You probably don't like to think about bacteria and food.  After all, if you've ever opened up a container of food and smelled an unpleasant aroma emanating from it, you've experienced bacterial growth in action.  However, bacteria are responsible for giving us some of our most delicious foods - among them,chocolate, cheese, yogurt, bread, and alcoholic beverages.  

The main type of bacteria that you can thank for this wonder is lactobacillus.  We have a fairly symbiotic relationship with lactobacillus.  There's some living in your gut right now.  This is why pro-biotics can help with digestion.  Lactobacillus breaks down sugars that we are unable to digest - sugars like lactose, from which its name is derived.  

Of course, lactobacillus is inherently tied to dairy.  One species or another is responsible for most most fermented dairy products - cheese, sour cream, creme fraiche, and yogurt are all different varieties of lactobacilli.  Lactobacillus is also present in sourdough, where it exists in symbiosis with yeast.  Lactobacillus works so well because it produces lactic acid as a byproduct.  Most bacteria don't survive well in an acidic environment, and so they are unable to form colonies.  Yeast is a rare bacteria that does fare well, which is how it is able to co-exist so happily with lactobacillus.

If you have a mother culture, it is pretty easy to keep it going.  In the case of commercial strains of lactobacillus, these strains are easily obtainable.  In the case of creme fraiche, simply add a splash of buttermilk to heavy cream, leave it in a warm place until thickened, and pour off the liquid that has separated out.

Yogurt is also ridiculously simple to make.  Scald some milk, let it cool to the point where it is hot, but not burning you, and whisk in some yogurt.  

Let it sit in a warm place (if you have a warming drawer in your oven, this works great; there are also commercial yogurt makers) until it thickens, then pour off the liquid that has separated.  Now you have yogurt that costs about half or less what you would have paid for it at the grocery store.
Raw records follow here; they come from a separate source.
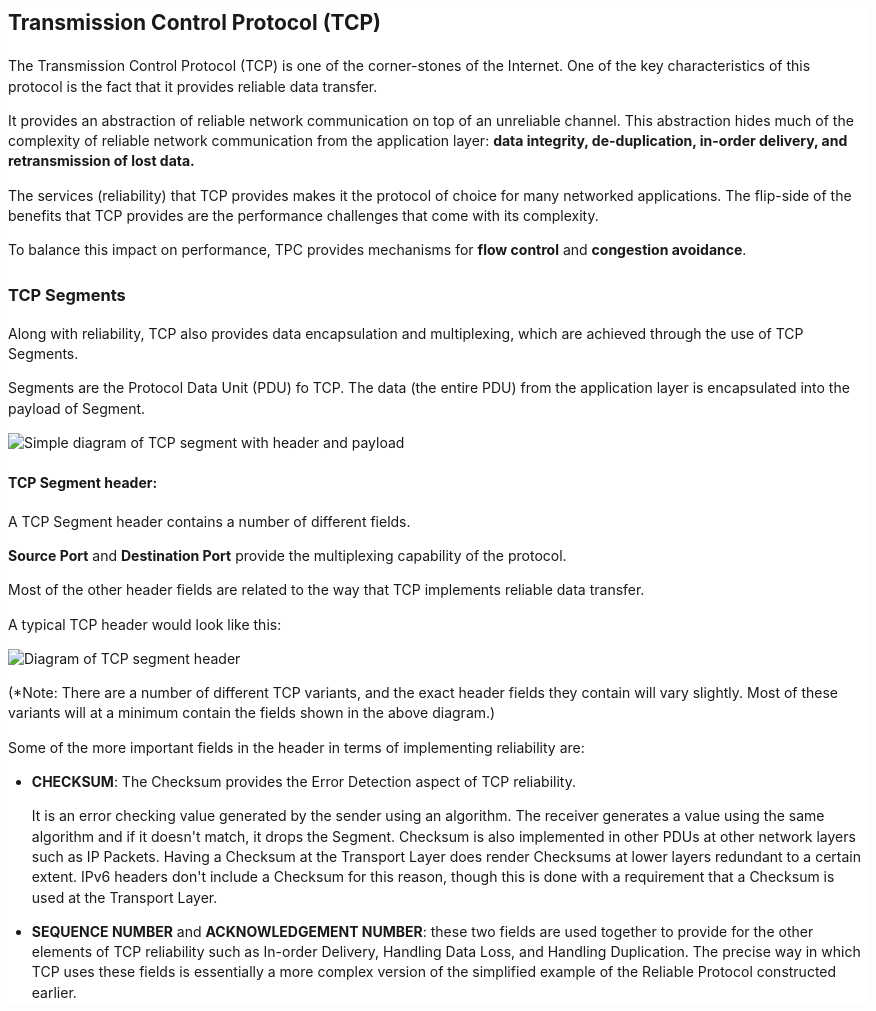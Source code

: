 ## Transmission Control Protocol (TCP)

The Transmission Control Protocol (TCP) is one of the corner-stones of the Internet. One of the key characteristics of this protocol is the fact that it provides reliable data transfer.

It provides an abstraction of reliable network communication on top of an unreliable channel. This abstraction hides much of the complexity of reliable network communication from the application layer: **data integrity, de-duplication, in-order delivery, and retransmission of lost data.**

The services (reliability) that TCP provides makes it the protocol of choice for many networked applications. The flip-side of the benefits that TCP provides are the performance challenges that come with its complexity. 

To balance this impact on performance, TPC provides mechanisms for **flow control** and **congestion avoidance**.

### TCP Segments

Along with reliability, TCP also provides data encapsulation and multiplexing, which are achieved through the use of TCP Segments.

Segments are the Protocol Data Unit (PDU) fo TCP. The data (the entire PDU) from the application layer is encapsulated into the payload of Segment.

![Simple diagram of TCP segment with header and payload](https://da77jsbdz4r05.cloudfront.net/images/ls170/transport-layer-tcp-segment.png)

#### TCP Segment header:

A TCP Segment header contains a number of different fields. 

**Source Port** and **Destination Port** provide the multiplexing capability of the protocol. 

Most of the other header fields are related to the way that TCP implements reliable data transfer.

A typical TCP header would look like this:

![Diagram of TCP segment header](https://da77jsbdz4r05.cloudfront.net/images/ls170/transport-tcp-segment-header.png)

(*Note: There are a number of different TCP variants, and the exact header fields they contain will vary slightly. Most of these variants will at a minimum contain the fields shown in the above diagram.)

Some of the more important fields in the header in terms of implementing reliability are:

* **CHECKSUM**: The Checksum provides the Error Detection aspect of TCP reliability. 

  It is an error checking value generated by the sender using an algorithm. The receiver generates a value using the same algorithm and if it doesn't match, it drops the Segment. Checksum is also implemented in other PDUs at other network layers such as IP Packets. Having a Checksum at the Transport Layer does render Checksums at lower layers redundant to a certain extent. IPv6 headers don't include a Checksum for this reason, though this is done with a requirement that a Checksum is used at the Transport Layer.

* **SEQUENCE NUMBER** and **ACKNOWLEDGEMENT NUMBER**: these two fields are used together to provide for the other elements of TCP reliability such as In-order Delivery, Handling Data Loss, and Handling Duplication. The precise way in which TCP uses these fields is essentially a more complex version of the simplified example of the Reliable Protocol constructed earlier.
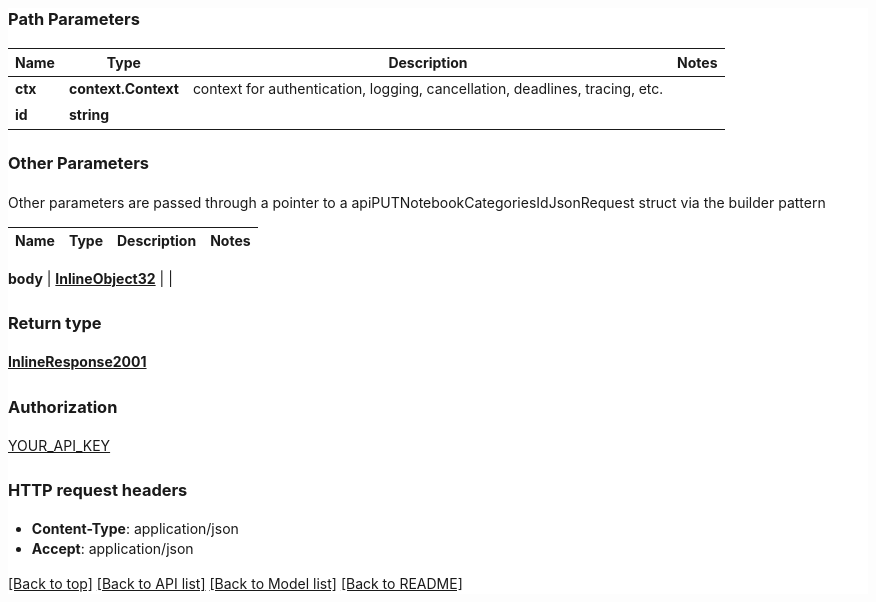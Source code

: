 ### Path Parameters


Name | Type | Description  | Notes
------------- | ------------- | ------------- | -------------
**ctx** | **context.Context** | context for authentication, logging, cancellation, deadlines, tracing, etc.
**id** | **string** |  | 

### Other Parameters

Other parameters are passed through a pointer to a apiPUTNotebookCategoriesIdJsonRequest struct via the builder pattern


Name | Type | Description  | Notes
------------- | ------------- | ------------- | -------------

 **body** | [**InlineObject32**](InlineObject32.md) |  | 

### Return type

[**InlineResponse2001**](InlineResponse2001.md)

### Authorization

[YOUR_API_KEY](../README.md#YOUR_API_KEY)

### HTTP request headers

- **Content-Type**: application/json
- **Accept**: application/json

[[Back to top]](#) [[Back to API list]](../README.md#documentation-for-api-endpoints)
[[Back to Model list]](../README.md#documentation-for-models)
[[Back to README]](../README.md)

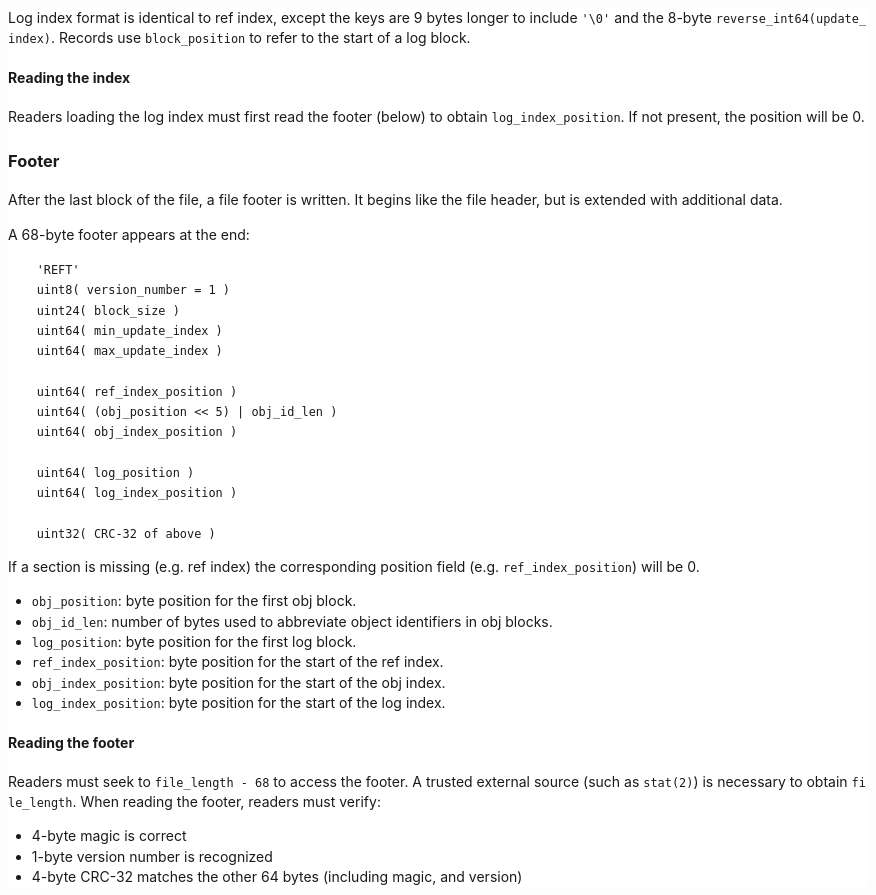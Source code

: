 Log index format is identical to ref index, except the keys are 9
bytes longer to include `'\0'` and the 8-byte
`reverse_int64(update_index)`.  Records use `block_position` to
refer to the start of a log block.

#### Reading the index

Readers loading the log index must first read the footer (below) to
obtain `log_index_position`. If not present, the position will be 0.

### Footer

After the last block of the file, a file footer is written.  It begins
like the file header, but is extended with additional data.

A 68-byte footer appears at the end:

```
    'REFT'
    uint8( version_number = 1 )
    uint24( block_size )
    uint64( min_update_index )
    uint64( max_update_index )

    uint64( ref_index_position )
    uint64( (obj_position << 5) | obj_id_len )
    uint64( obj_index_position )

    uint64( log_position )
    uint64( log_index_position )

    uint32( CRC-32 of above )
```

If a section is missing (e.g. ref index) the corresponding position
field (e.g. `ref_index_position`) will be 0.

- `obj_position`: byte position for the first obj block.
- `obj_id_len`: number of bytes used to abbreviate object identifiers
  in obj blocks.
- `log_position`: byte position for the first log block.
- `ref_index_position`: byte position for the start of the ref index.
- `obj_index_position`: byte position for the start of the obj index.
- `log_index_position`: byte position for the start of the log index.

#### Reading the footer

Readers must seek to `file_length - 68` to access the footer.  A
trusted external source (such as `stat(2)`) is necessary to obtain
`file_length`.  When reading the footer, readers must verify:

- 4-byte magic is correct
- 1-byte version number is recognized
- 4-byte CRC-32 matches the other 64 bytes (including magic, and version)
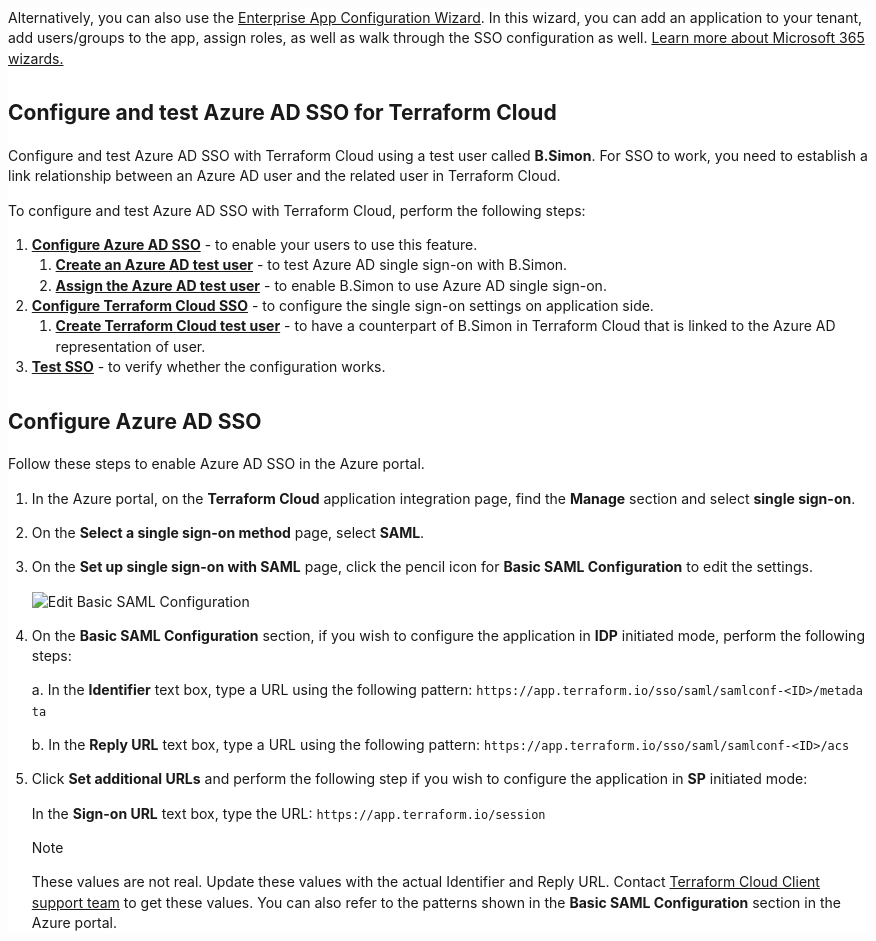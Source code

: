  Alternatively, you can also use the [Enterprise App Configuration Wizard](https://portal.office.com/AdminPortal/home?Q=Docs#/azureadappintegration). In this wizard, you can add an application to your tenant, add users/groups to the app, assign roles, as well as walk through the SSO configuration as well. [Learn more about Microsoft 365 wizards.](/microsoft-365/admin/misc/azure-ad-setup-guides)

## Configure and test Azure AD SSO for Terraform Cloud

Configure and test Azure AD SSO with Terraform Cloud using a test user called **B.Simon**. For SSO to work, you need to establish a link relationship between an Azure AD user and the related user in Terraform Cloud.

To configure and test Azure AD SSO with Terraform Cloud, perform the following steps:

1. **[Configure Azure AD SSO](#configure-azure-ad-sso)** - to enable your users to use this feature.
    1. **[Create an Azure AD test user](#create-an-azure-ad-test-user)** - to test Azure AD single sign-on with B.Simon.
    1. **[Assign the Azure AD test user](#assign-the-azure-ad-test-user)** - to enable B.Simon to use Azure AD single sign-on.
1. **[Configure Terraform Cloud SSO](#configure-terraform-cloud-sso)** - to configure the single sign-on settings on application side.
    1. **[Create Terraform Cloud test user](#create-terraform-cloud-test-user)** - to have a counterpart of B.Simon in Terraform Cloud that is linked to the Azure AD representation of user.
1. **[Test SSO](#test-sso)** - to verify whether the configuration works.

## Configure Azure AD SSO

Follow these steps to enable Azure AD SSO in the Azure portal.

1. In the Azure portal, on the **Terraform Cloud** application integration page, find the **Manage** section and select **single sign-on**.
1. On the **Select a single sign-on method** page, select **SAML**.
1. On the **Set up single sign-on with SAML** page, click the pencil icon for **Basic SAML Configuration** to edit the settings.

   ![Edit Basic SAML Configuration](common/edit-urls.png)

1. On the **Basic SAML Configuration** section, if you wish to configure the application in **IDP** initiated mode, perform the following steps:

    a. In the **Identifier** text box, type a URL using the following pattern:
    `https://app.terraform.io/sso/saml/samlconf-<ID>/metadata`

    b. In the **Reply URL** text box, type a URL using the following pattern:
    `https://app.terraform.io/sso/saml/samlconf-<ID>/acs`

1. Click **Set additional URLs** and perform the following step if you wish to configure the application in **SP** initiated mode:

    In the **Sign-on URL** text box, type the URL:
    `https://app.terraform.io/session`

	> [!NOTE]
	> These values are not real. Update these values with the actual Identifier and Reply URL. Contact [Terraform Cloud Client support team](mailto:tf-cloud@hashicorp.support) to get these values. You can also refer to the patterns shown in the **Basic SAML Configuration** section in the Azure portal.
Furthermore, if you then take that yogurt, put it in cheesecloth, and hang it for an hour or two, you'll be left with yogurt cheese, a thick, creamy spreadable substance, that, when mixed with herbs and drizzled with olive oil, yields a wonderful spread for sandwiches, or just plain enjoying on pita.

1 comment:

  1. I've never made my own yogurt, but have friends who swear by it. Thanks for making it look so easy for those of us still intimidated by it.